TeamSTEPPS (TS) is an American-based strategy that has been established to elevate communication among healthcare providers. The strategy is sanctioned by the American Hospital Association (AHA) because of its proven capacity to reduce clinical adverse events (American Hospital Association [AHA], n.d.). This framework works by instituting the SBAR tool in allowing effective communication through clinical judgment skills acquisition. Using the same strategy, situational awareness is done among the staff to facilitate the transition in time-outs, handoffs, and debriefs, thus increasing staff mindfulness about a patient health condition, usage of medical devices, and collection of detailed clinical data necessary for patient safety and quality, hence reduction in injuries or unnecessary deaths.
Safer Patient Care
HSOPS promotes the patient safety culture in a healthcare organization. The approach is used to assess communication and teamwork models and the outcomes are shared among the medical staff to evaluate areas of improvement if any. Once the data is appraised, a team leader receives the feedback and collaborates with other experts to critique such areas as workforce staffing, leadership advancements, resources allocation, and overall patient culture. According to research by Giai et al. (2017), the HSOPS strategy was effectively used to develop a safer, quality, and appropriate culture in healthcare facility with affected by inadequate resources and understaffing. In this regard, it is imperative to suggest this method for future research concerning patient safety cultures in a hospital.
To understand and to evaluate if communication improved in the hospital upon perfuming the strategies described above, staff training, inspection results, and any medical errors should be measured and compared to data recorded before the implementation of the communication strategy.
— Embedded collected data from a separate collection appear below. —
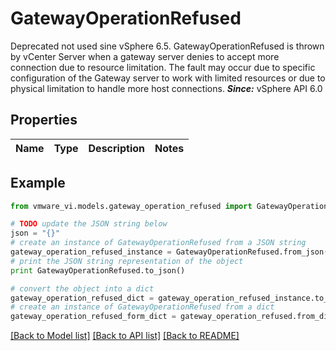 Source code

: # GatewayOperationRefused

Deprecated not used sine vSphere 6.5.  GatewayOperationRefused is thrown by vCenter Server when a gateway server denies to accept more connection due to resource limitation.  The fault may occur due to specific configuration of the Gateway server to work with limited resources or due to physical limitation to handle more host connections.  ***Since:*** vSphere API 6.0 

## Properties
Name | Type | Description | Notes
------------ | ------------- | ------------- | -------------

## Example

```python
from vmware_vi.models.gateway_operation_refused import GatewayOperationRefused

# TODO update the JSON string below
json = "{}"
# create an instance of GatewayOperationRefused from a JSON string
gateway_operation_refused_instance = GatewayOperationRefused.from_json(json)
# print the JSON string representation of the object
print GatewayOperationRefused.to_json()

# convert the object into a dict
gateway_operation_refused_dict = gateway_operation_refused_instance.to_dict()
# create an instance of GatewayOperationRefused from a dict
gateway_operation_refused_form_dict = gateway_operation_refused.from_dict(gateway_operation_refused_dict)
```
[[Back to Model list]](../README.md#documentation-for-models) [[Back to API list]](../README.md#documentation-for-api-endpoints) [[Back to README]](../README.md)



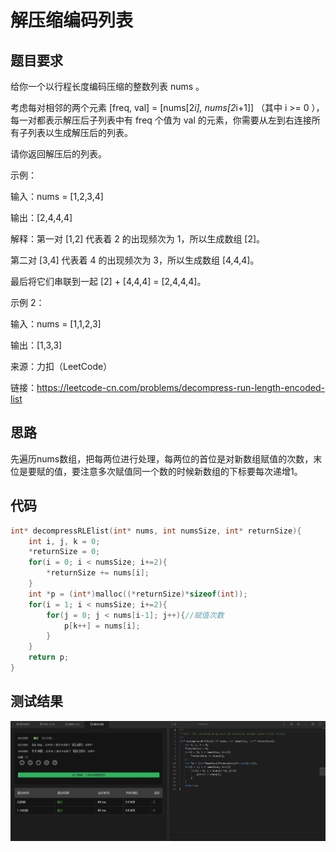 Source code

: # 解压缩编码列表
## 题目要求
给你一个以行程长度编码压缩的整数列表 nums 。

考虑每对相邻的两个元素 [freq, val] = [nums[2*i], nums[2*i+1]] （其中 i >= 0 ），每一对都表示解压后子列表中有 freq 个值为 val 的元素，你需要从左到右连接所有子列表以生成解压后的列表。

请你返回解压后的列表。

示例：

输入：nums = [1,2,3,4]

输出：[2,4,4,4]

解释：第一对 [1,2] 代表着 2 的出现频次为 1，所以生成数组 [2]。

第二对 [3,4] 代表着 4 的出现频次为 3，所以生成数组 [4,4,4]。

最后将它们串联到一起 [2] + [4,4,4] = [2,4,4,4]。

示例 2：

输入：nums = [1,1,2,3]

输出：[1,3,3]

来源：力扣（LeetCode）

链接：https://leetcode-cn.com/problems/decompress-run-length-encoded-list
## 思路
先遍历nums数组，把每两位进行处理，每两位的首位是对新数组赋值的次数，末位是要赋的值，要注意多次赋值同一个数的时候新数组的下标要每次递增1。
## 代码
```c
int* decompressRLElist(int* nums, int numsSize, int* returnSize){
    int i, j, k = 0;
    *returnSize = 0;
    for(i = 0; i < numsSize; i+=2){
        *returnSize += nums[i];
    }
    int *p = (int*)malloc((*returnSize)*sizeof(int));
    for(i = 1; i < numsSize; i+=2){
        for(j = 0; j < nums[i-1]; j++){//赋值次数
            p[k++] = nums[i];
        }
    }
    return p;
}
```
## 测试结果
![解压缩编码列表](https://github.com/xycg529/Summer/blob/master/1.%E7%AE%97%E6%B3%95/%E8%A7%A3%E5%8E%8B%E7%BC%A9%E7%BC%96%E7%A0%81%E5%88%97%E8%A1%A8.JPG)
Based on the records found, if a variance is greater than before, and then the existence of inadequate communication is detected. In such cases, the patient survey data is re-evaluated and a survey among the staff is conducted to ascertain the areas of weakness. However, with a positive result with regards to inspection outcomes, adequate communication is predicted to been embraced as a culture, thus maintenance or additional training is recommended.